### PROVIDED MATERIAL
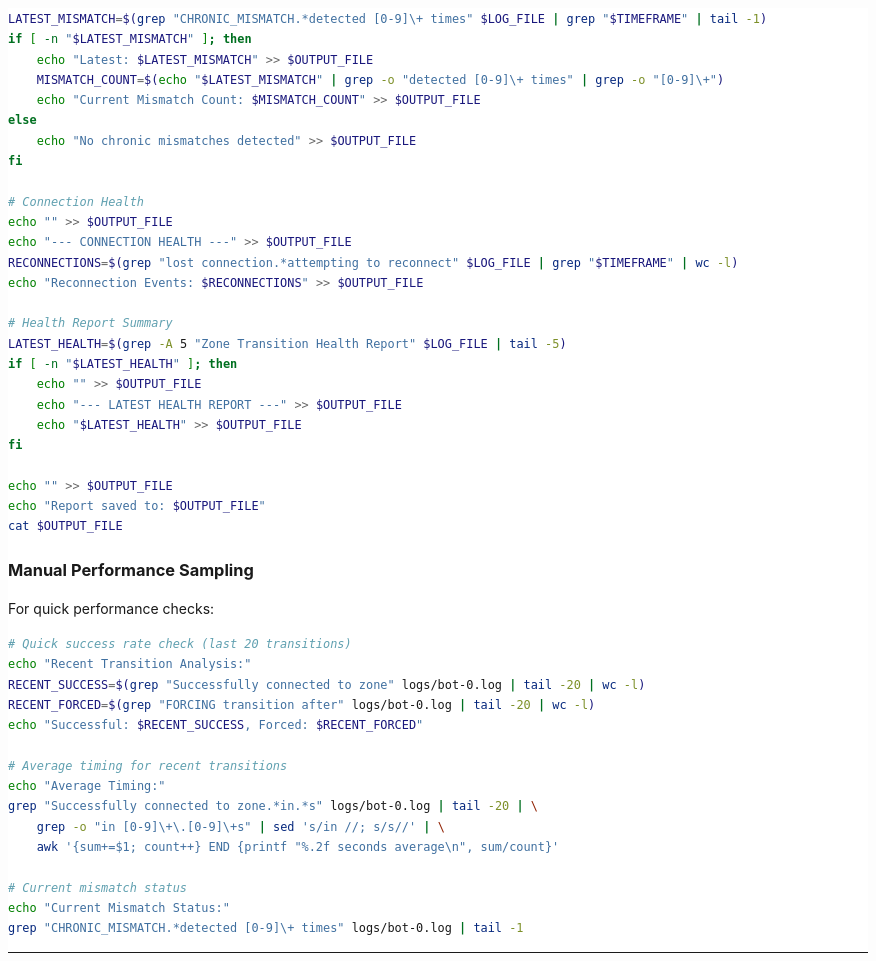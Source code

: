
 ```bash
LATEST_MISMATCH=$(grep "CHRONIC_MISMATCH.*detected [0-9]\+ times" $LOG_FILE | grep "$TIMEFRAME" | tail -1)
if [ -n "$LATEST_MISMATCH" ]; then
    echo "Latest: $LATEST_MISMATCH" >> $OUTPUT_FILE
    MISMATCH_COUNT=$(echo "$LATEST_MISMATCH" | grep -o "detected [0-9]\+ times" | grep -o "[0-9]\+")
    echo "Current Mismatch Count: $MISMATCH_COUNT" >> $OUTPUT_FILE
else
    echo "No chronic mismatches detected" >> $OUTPUT_FILE
fi

# Connection Health
echo "" >> $OUTPUT_FILE  
echo "--- CONNECTION HEALTH ---" >> $OUTPUT_FILE
RECONNECTIONS=$(grep "lost connection.*attempting to reconnect" $LOG_FILE | grep "$TIMEFRAME" | wc -l)
echo "Reconnection Events: $RECONNECTIONS" >> $OUTPUT_FILE

# Health Report Summary
LATEST_HEALTH=$(grep -A 5 "Zone Transition Health Report" $LOG_FILE | tail -5)
if [ -n "$LATEST_HEALTH" ]; then
    echo "" >> $OUTPUT_FILE
    echo "--- LATEST HEALTH REPORT ---" >> $OUTPUT_FILE  
    echo "$LATEST_HEALTH" >> $OUTPUT_FILE
fi

echo "" >> $OUTPUT_FILE
echo "Report saved to: $OUTPUT_FILE"
cat $OUTPUT_FILE
```

### Manual Performance Sampling

For quick performance checks:

```bash
# Quick success rate check (last 20 transitions)
echo "Recent Transition Analysis:"
RECENT_SUCCESS=$(grep "Successfully connected to zone" logs/bot-0.log | tail -20 | wc -l)
RECENT_FORCED=$(grep "FORCING transition after" logs/bot-0.log | tail -20 | wc -l)  
echo "Successful: $RECENT_SUCCESS, Forced: $RECENT_FORCED"

# Average timing for recent transitions
echo "Average Timing:"
grep "Successfully connected to zone.*in.*s" logs/bot-0.log | tail -20 | \
    grep -o "in [0-9]\+\.[0-9]\+s" | sed 's/in //; s/s//' | \
    awk '{sum+=$1; count++} END {printf "%.2f seconds average\n", sum/count}'

# Current mismatch status
echo "Current Mismatch Status:"
grep "CHRONIC_MISMATCH.*detected [0-9]\+ times" logs/bot-0.log | tail -1
```

---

### ASSIGNED TASK
Go through the listing, and whenever a line contains the string "grep", copy that line.

### EXERCISE ANSWER
LATEST_MISMATCH=$(grep "CHRONIC_MISMATCH.*detected [0-9]\+ times" $LOG_FILE | grep "$TIMEFRAME" | tail -1)
    MISMATCH_COUNT=$(echo "$LATEST_MISMATCH" | grep -o "detected [0-9]\+ times" | grep -o "[0-9]\+")
RECONNECTIONS=$(grep "lost connection.*attempting to reconnect" $LOG_FILE | grep "$TIMEFRAME" | wc -l)
LATEST_HEALTH=$(grep -A 5 "Zone Transition Health Report" $LOG_FILE | tail -5)
RECENT_SUCCESS=$(grep "Successfully connected to zone" logs/bot-0.log | tail -20 | wc -l)
RECENT_FORCED=$(grep "FORCING transition after" logs/bot-0.log | tail -20 | wc -l)  
grep "Successfully connected to zone.*in.*s" logs/bot-0.log | tail -20 | \
    grep -o "in [0-9]\+\.[0-9]\+s" | sed 's/in //; s/s//' | \
grep "CHRONIC_MISMATCH.*detected [0-9]\+ times" logs/bot-0.log | tail -1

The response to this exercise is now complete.